Thursday, 19 October 2017

Half the Hurricanes

by Evie Groch

Born a female, I was handed
a manual of low expectations,
and warned to adhere to them.
A bullseye of shame on my back
marked me a target for arrows of
insults, regrets, obedience, demands.

I was offered tools of my trades,
choices they called them:
            a typewriter and steno pad
            a starched white hat and thermometer
            a blackboard and a ruler

But the manual didn’t list them all. It never warned me about
            my appearance
            my dry cleaning costs
            my ignored voice
            my few publishing options
            my diminished reproductive rights
Here I stand and wait.

Half the hurricanes bear our names,
a step up from having them all blamed on us,
but that is where equality ends.
Resentment planted a seed in me.
It fed on bitter nourishment
and thoughts of wrongs replayed.
Justice is a victim of inequity
and vengeance is its mate.

I’m still here and waiting.

When you try to mansplain to me
the stench of double-talk rises
and wakes me out of love.
We’re overdue for new
Thou Shalts and Shalt Nots.
Laments sent up to heaven’s door
evaporated on the way.
Are you with me?
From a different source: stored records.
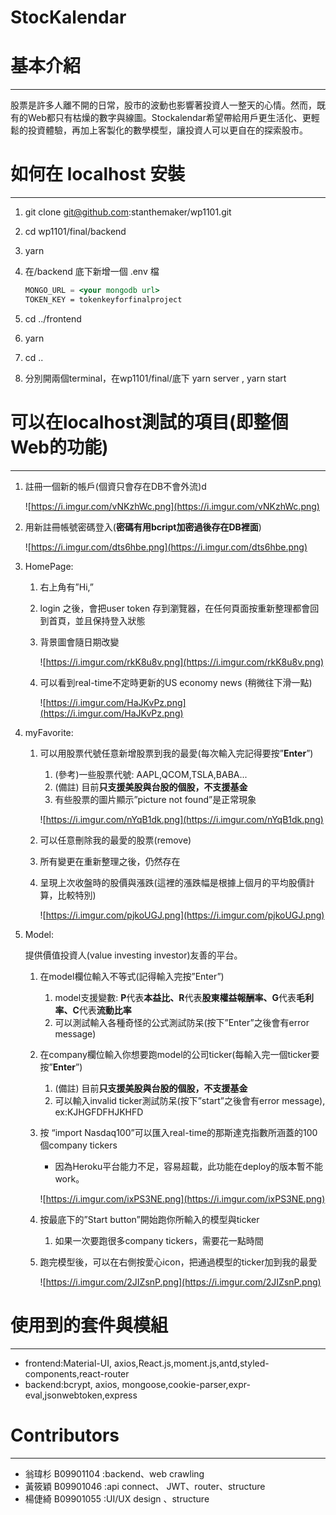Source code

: # StocKalendar

# 基本介紹

---

股票是許多人離不開的日常，股市的波動也影響著投資人一整天的心情。然而，既有的Web都只有枯燥的數字與線圖。Stockalendar希望帶給用戶更生活化、更輕鬆的投資體驗，再加上客製化的數學模型，讓投資人可以更自在的探索股市。

# **如何在 localhost 安裝**

---

1. git clone [git@github.com](mailto:git@github.com):stanthemaker/wp1101.git
2. cd wp1101/final/backend 
3. yarn 
4. 在/backend 底下新增一個 .env 檔
    
    ```jsx
    MONGO_URL = <your mongodb url>
    TOKEN_KEY = tokenkeyforfinalproject
    ```
    
5. cd ../frontend
6. yarn 
7. cd ..
8. 分別開兩個terminal，在wp1101/final/底下 yarn server , yarn start

# 可以在localhost測試的項目(即整個Web的功能)

---

1. 註冊一個新的帳戶(個資只會存在DB不會外流)d
    
    ![https://i.imgur.com/vNKzhWc.png](https://i.imgur.com/vNKzhWc.png)
    
2. 用新註冊帳號密碼登入(**密碼有用bcript加密過後存在DB裡面**)
    
    ![https://i.imgur.com/dts6hbe.png](https://i.imgur.com/dts6hbe.png)
    
3. HomePage:
    1. 右上角有”Hi,<username>”
    2. login 之後，會把user token 存到瀏覽器，在任何頁面按重新整理都會回到首頁，並且保持登入狀態
    3. 背景圖會隨日期改變
        
        ![https://i.imgur.com/rkK8u8v.png](https://i.imgur.com/rkK8u8v.png)
        
    4. 可以看到real-time不定時更新的US economy news (稍微往下滑一點)
        
        ![https://i.imgur.com/HaJKvPz.png](https://i.imgur.com/HaJKvPz.png)
        
4. myFavorite:
    1. 可以用股票代號任意新增股票到我的最愛(每次輸入完記得要按”**Enter**”)
        1. (參考)一些股票代號: AAPL,QCOM,TSLA,BABA...
        2. (備註) 目前**只支援美股與台股的個股，不支援基金**
        3. 有些股票的圖片顯示”picture not found”是正常現象
        
        ![https://i.imgur.com/nYqB1dk.png](https://i.imgur.com/nYqB1dk.png)
        
    2. 可以任意刪除我的最愛的股票(remove)
    3. 所有變更在重新整理之後，仍然存在
    4. 呈現上次收盤時的股價與漲跌(這裡的漲跌幅是根據上個月的平均股價計算，比較特別)
        
        ![https://i.imgur.com/pjkoUGJ.png](https://i.imgur.com/pjkoUGJ.png)
        
5. Model:
    
    提供價值投資人(value investing investor)友善的平台。
    
    1. 在model欄位輸入不等式(記得輸入完按”Enter”)
        1. model支援變數: **P**代表**本益比、R**代表**股東權益報酬率、G**代表**毛利率、C**代表**流動比率**
        2. 可以測試輸入各種奇怪的公式測試防呆(按下”Enter”之後會有error message)
    2. 在company欄位輸入你想要跑model的公司ticker(每輸入完一個ticker要按”**Enter**”)
        1. (備註) 目前**只支援美股與台股的個股，不支援基金**
        2. 可以輸入invalid ticker測試防呆(按下”start”之後會有error message), ex:KJHGFDFHJKHFD
    3. 按 “import Nasdaq100”可以匯入real-time的那斯達克指數所涵蓋的100個company tickers
        - 因為Heroku平台能力不足，容易超載，此功能在deploy的版本暫不能work。
        
        ![https://i.imgur.com/ixPS3NE.png](https://i.imgur.com/ixPS3NE.png)
        
    4. 按最底下的”Start button”開始跑你所輸入的模型與ticker
        1. 如果一次要跑很多company tickers，需要花一點時間
    5. 跑完模型後，可以在右側按愛心icon，把通過模型的ticker加到我的最愛
        
        ![https://i.imgur.com/2JIZsnP.png](https://i.imgur.com/2JIZsnP.png)
        

# 使用到的套件與模組

---

- frontend:Material-UI, axios,React.js,moment.js,antd,styled-components,react-router
- backend:bcrypt, axios, mongoose,cookie-parser,expr-eval,jsonwebtoken,express

# Contributors

---

- 翁瑋杉 B09901104 :backend、web crawling
- 黃筱穎 B09901046 :api connect、 JWT、router、structure
- 楊倢綺 B09901055 :UI/UX design 、structure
Not yet?

I’m still here and waiting.

You’re being addressed.
Don’t look away.
Face me, tell me why this is,
and then tell your mothers, wives,
sisters, daughters, nieces, granddaughters.
Answer carefully as you squeeze out
what is left of your words from an almost
empty vocabulary tube.

But I am still here and waiting.

You know what’s coming.
A look of mortification kidnaps your face
as you reach to cover the chinks in your armor
bracing for a joust.

I am here still and waiting.

Your stale advice of “give it time,”
“it’s God’s way,” and “look how far
you’ve come” attracts sneers like
decomposing clich├ęs. It’s mean-spirited
and deserves to shrivel up like a slug in salt.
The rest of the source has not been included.